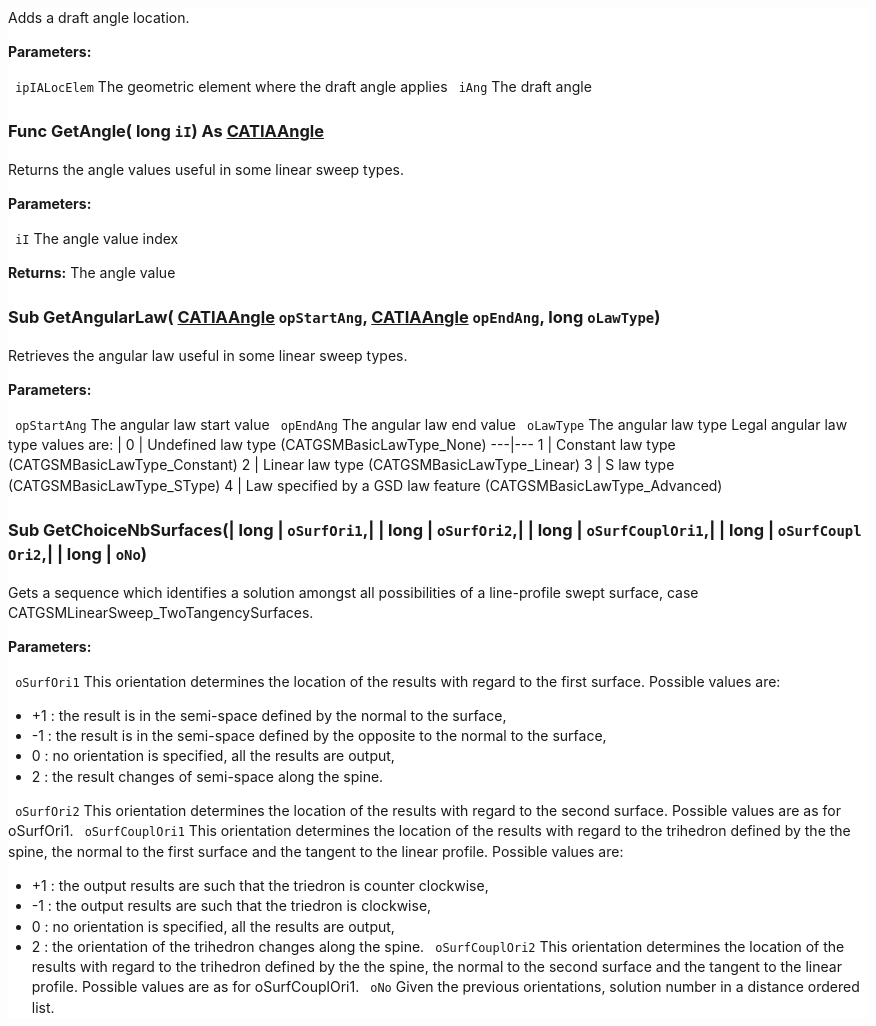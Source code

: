    Adds a draft angle location.

**Parameters:**

` ipIALocElem`      The geometric element where the draft angle applies
` iAng`      The draft angle

### Func **GetAngle**( long  `iI`) As [CATIAAngle](../KnowledgeInterfaces/interface_Angle_5497.md)

   Returns the angle values useful in some linear sweep types.

**Parameters:**

` iI`      The angle value index

**Returns:**      The angle value  
### Sub **GetAngularLaw**( [CATIAAngle](../KnowledgeInterfaces/interface_Angle_5497.md)  `opStartAng`,  [CATIAAngle](../KnowledgeInterfaces/interface_Angle_5497.md)  `opEndAng`,  long  `oLawType`)

   Retrieves the angular law useful in some linear sweep types.

**Parameters:**

` opStartAng`      The angular law start value
` opEndAng`      The angular law end value
` oLawType`      The angular law type
Legal angular law type values are:  | 0 | Undefined law type (CATGSMBasicLawType_None)
---|---
1 | Constant law type (CATGSMBasicLawType_Constant)
2 | Linear law type (CATGSMBasicLawType_Linear)
3 | S law type (CATGSMBasicLawType_SType)
4 | Law specified by a GSD law feature (CATGSMBasicLawType_Advanced)
### Sub **GetChoiceNbSurfaces**(| long | `oSurfOri1`,| | long | `oSurfOri2`,| | long | `oSurfCouplOri1`,| | long | `oSurfCouplOri2`,| | long | `oNo`)

   Gets a sequence which identifies a solution amongst all possibilities of a line-profile swept surface, case CATGSMLinearSweep_TwoTangencySurfaces.

**Parameters:**

` oSurfOri1`      This orientation determines the location of the results with regard to the first surface. Possible values are:
* +1 : the result is in the semi-space defined by the normal to the surface,
* -1 : the result is in the semi-space defined by the opposite to the normal to the surface,
* 0 : no orientation is specified, all the results are output,
* 2 : the result changes of semi-space along the spine.

` oSurfOri2`      This orientation determines the location of the results with regard to the second surface. Possible values are as for oSurfOri1.
` oSurfCouplOri1`      This orientation determines the location of the results with regard to the trihedron defined by the the spine, the normal to the first surface and the tangent to the linear profile. Possible values are:
* +1 : the output results are such that the triedron is counter clockwise,
* -1 : the output results are such that the triedron is clockwise,
* 0 : no orientation is specified, all the results are output,
* 2 : the orientation of the trihedron changes along the spine.
` oSurfCouplOri2`      This orientation determines the location of the results with regard to the trihedron defined by the the spine, the normal to the second surface and the tangent to the linear profile. Possible values are as for oSurfCouplOri1.
` oNo`      Given the previous orientations, solution number in a distance ordered list.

====

PROBLEM DETAILS: Please give the entries above again exactly as written, leaving out any pictures.

COMPLETED EXERCISE:
Source code

:    Adds a draft angle location.

**Parameters:**

` ipIALocElem`      The geometric element where the draft angle applies
` iAng`      The draft angle

### Func **GetAngle**( long  `iI`) As [CATIAAngle](../KnowledgeInterfaces/interface_Angle_5497.md)

   Returns the angle values useful in some linear sweep types.

**Parameters:**

` iI`      The angle value index

**Returns:**      The angle value  
### Sub **GetAngularLaw**( [CATIAAngle](../KnowledgeInterfaces/interface_Angle_5497.md)  `opStartAng`,  [CATIAAngle](../KnowledgeInterfaces/interface_Angle_5497.md)  `opEndAng`,  long  `oLawType`)

   Retrieves the angular law useful in some linear sweep types.

**Parameters:**

` opStartAng`      The angular law start value
` opEndAng`      The angular law end value
` oLawType`      The angular law type
Legal angular law type values are:  | 0 | Undefined law type (CATGSMBasicLawType_None)
---|---
1 | Constant law type (CATGSMBasicLawType_Constant)
2 | Linear law type (CATGSMBasicLawType_Linear)
3 | S law type (CATGSMBasicLawType_SType)
4 | Law specified by a GSD law feature (CATGSMBasicLawType_Advanced)
### Sub **GetChoiceNbSurfaces**(| long | `oSurfOri1`,| | long | `oSurfOri2`,| | long | `oSurfCouplOri1`,| | long | `oSurfCouplOri2`,| | long | `oNo`)

   Gets a sequence which identifies a solution amongst all possibilities of a line-profile swept surface, case CATGSMLinearSweep_TwoTangencySurfaces.

**Parameters:**

` oSurfOri1`      This orientation determines the location of the results with regard to the first surface. Possible values are:
* +1 : the result is in the semi-space defined by the normal to the surface,
* -1 : the result is in the semi-space defined by the opposite to the normal to the surface,
* 0 : no orientation is specified, all the results are output,
* 2 : the result changes of semi-space along the spine.

` oSurfOri2`      This orientation determines the location of the results with regard to the second surface. Possible values are as for oSurfOri1.
` oSurfCouplOri1`      This orientation determines the location of the results with regard to the trihedron defined by the the spine, the normal to the first surface and the tangent to the linear profile. Possible values are:
* +1 : the output results are such that the triedron is counter clockwise,
* -1 : the output results are such that the triedron is clockwise,
* 0 : no orientation is specified, all the results are output,
* 2 : the orientation of the trihedron changes along the spine.
` oSurfCouplOri2`      This orientation determines the location of the results with regard to the trihedron defined by the the spine, the normal to the second surface and the tangent to the linear profile. Possible values are as for oSurfCouplOri1.
` oNo`      Given the previous orientations, solution number in a distance ordered list.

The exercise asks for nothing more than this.